Великая революция, совершающаяся на наших глазах, не имеет иного значения, иной цели — и ничто не в силах остановить ее раньше, чем она достигнет этой цели. То, чего хочет народ, хочет и Бог, ибо народ хочет справедливости, вечного идеального строя, воплощения в человечестве следующих дивно прекрасных слов Христа: „Да будет все едино, как Ты, Отче, во мне и я в Тебе, и они да будут в нас едино".

Итак, народное дело — святое дело, дело Бога, а потому оно восторжествует.

Но для того, чтобы оно восторжествовало скорее, с возможно меньшими бесполезными волнениями, чтобы меньше было ненужных страданий, народ, прежде всего, должен скрепить нравственную связь, порождающую единство при помощи преданности каждого всем, полного самопожертвования собою, имеющего общий корень с долгом и представляющего собою полное его осуществление.

 

— 23 —

Поэтому народу следует понять, что для освобождения себя от экономических пут, нужно, главным образом, быть свободным в гражданском отношении и что гражданское освобождение зависит от политического освобождения.

Освободившись политически, народ без особенных усилий освободится во всех остальных отношениях и посредством мирного применения своей всемогущей верховной власти, сделает всякого рода улучшения: экономические и гражданские, которые он сочтет практически пригодными для данного времени.

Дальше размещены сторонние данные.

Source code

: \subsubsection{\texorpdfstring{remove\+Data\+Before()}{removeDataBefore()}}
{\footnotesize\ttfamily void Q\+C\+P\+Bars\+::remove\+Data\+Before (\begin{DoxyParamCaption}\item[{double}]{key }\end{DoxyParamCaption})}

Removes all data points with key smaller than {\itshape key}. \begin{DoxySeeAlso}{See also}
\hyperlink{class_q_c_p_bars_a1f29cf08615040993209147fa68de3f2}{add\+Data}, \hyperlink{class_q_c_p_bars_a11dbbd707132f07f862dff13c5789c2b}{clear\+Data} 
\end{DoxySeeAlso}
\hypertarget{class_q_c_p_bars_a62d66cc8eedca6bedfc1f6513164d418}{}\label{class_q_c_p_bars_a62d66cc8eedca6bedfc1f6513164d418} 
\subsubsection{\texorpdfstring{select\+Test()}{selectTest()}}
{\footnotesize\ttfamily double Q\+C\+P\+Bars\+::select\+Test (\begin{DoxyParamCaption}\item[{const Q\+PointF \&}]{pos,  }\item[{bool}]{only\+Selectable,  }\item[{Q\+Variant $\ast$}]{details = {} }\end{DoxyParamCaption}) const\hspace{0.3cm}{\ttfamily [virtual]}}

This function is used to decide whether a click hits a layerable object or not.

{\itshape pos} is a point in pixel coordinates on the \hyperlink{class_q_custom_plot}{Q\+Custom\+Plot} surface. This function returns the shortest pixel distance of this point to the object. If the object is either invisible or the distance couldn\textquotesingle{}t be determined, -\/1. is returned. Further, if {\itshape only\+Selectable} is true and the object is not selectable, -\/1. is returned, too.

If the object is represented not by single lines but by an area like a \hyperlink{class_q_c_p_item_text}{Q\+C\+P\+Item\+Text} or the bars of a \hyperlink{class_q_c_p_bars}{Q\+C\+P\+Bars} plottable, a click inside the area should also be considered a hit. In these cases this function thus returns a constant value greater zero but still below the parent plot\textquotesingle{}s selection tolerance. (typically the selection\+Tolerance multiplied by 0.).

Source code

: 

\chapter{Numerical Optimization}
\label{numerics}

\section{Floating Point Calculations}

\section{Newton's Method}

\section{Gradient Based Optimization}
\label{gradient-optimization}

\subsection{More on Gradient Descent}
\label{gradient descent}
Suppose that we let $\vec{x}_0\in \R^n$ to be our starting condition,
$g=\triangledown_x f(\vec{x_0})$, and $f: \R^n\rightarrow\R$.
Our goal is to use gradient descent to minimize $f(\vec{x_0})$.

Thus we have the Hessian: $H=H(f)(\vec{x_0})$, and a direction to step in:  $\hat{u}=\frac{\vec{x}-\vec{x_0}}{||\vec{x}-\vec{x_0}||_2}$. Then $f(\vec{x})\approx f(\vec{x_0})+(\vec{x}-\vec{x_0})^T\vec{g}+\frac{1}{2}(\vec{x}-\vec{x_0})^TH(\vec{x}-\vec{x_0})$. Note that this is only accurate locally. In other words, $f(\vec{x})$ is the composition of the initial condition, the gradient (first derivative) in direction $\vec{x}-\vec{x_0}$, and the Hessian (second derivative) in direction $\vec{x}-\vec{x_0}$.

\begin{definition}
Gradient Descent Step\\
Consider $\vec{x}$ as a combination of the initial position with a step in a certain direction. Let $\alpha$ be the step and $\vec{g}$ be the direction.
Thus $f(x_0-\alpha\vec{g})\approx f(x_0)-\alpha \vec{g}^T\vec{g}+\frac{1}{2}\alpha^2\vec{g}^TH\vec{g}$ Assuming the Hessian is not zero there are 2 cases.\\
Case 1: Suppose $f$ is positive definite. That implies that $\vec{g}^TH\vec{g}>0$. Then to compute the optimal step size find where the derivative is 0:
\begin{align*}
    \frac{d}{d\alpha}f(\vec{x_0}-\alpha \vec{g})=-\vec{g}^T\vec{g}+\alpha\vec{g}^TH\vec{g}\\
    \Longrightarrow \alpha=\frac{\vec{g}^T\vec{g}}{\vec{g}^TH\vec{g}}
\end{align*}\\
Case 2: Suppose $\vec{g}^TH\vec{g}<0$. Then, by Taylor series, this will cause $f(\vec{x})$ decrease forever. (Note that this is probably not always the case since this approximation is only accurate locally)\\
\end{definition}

Политически же вопрос сводится к вопросу об избирательной реформе, широкой, полной реформе, которая не опиралась бы ни на гнусный и развращающий принцип ценза, ни на произвольное деление, но на равное право, присущее человеку и гражданину, так как только тогда никто не будет лишен присущей ему свободы, принадлежащего ему участия в верховной народной власти, только тогда современное рабство будет действительно уничтожено. Наступлению этого дня справедливости и мира, этого дня, который будущее человечество будет благословлять, прославлять в своих святых песнопениях, никто не в состоянии помешать, но от нас зависит ускорить наступление его. Будем единодушны, стойки, пусть ничто — ни сопротивление одних, ни равнодушие многих других — не лишает нас бодрости и энергии и скоро рассеется сгустившийся на небосклоне мрак, воссияет и появится та звезда, которую ожидает человечество, которую оно призывает в своих мольбах и приветствует своими непоколебимыми надеждами.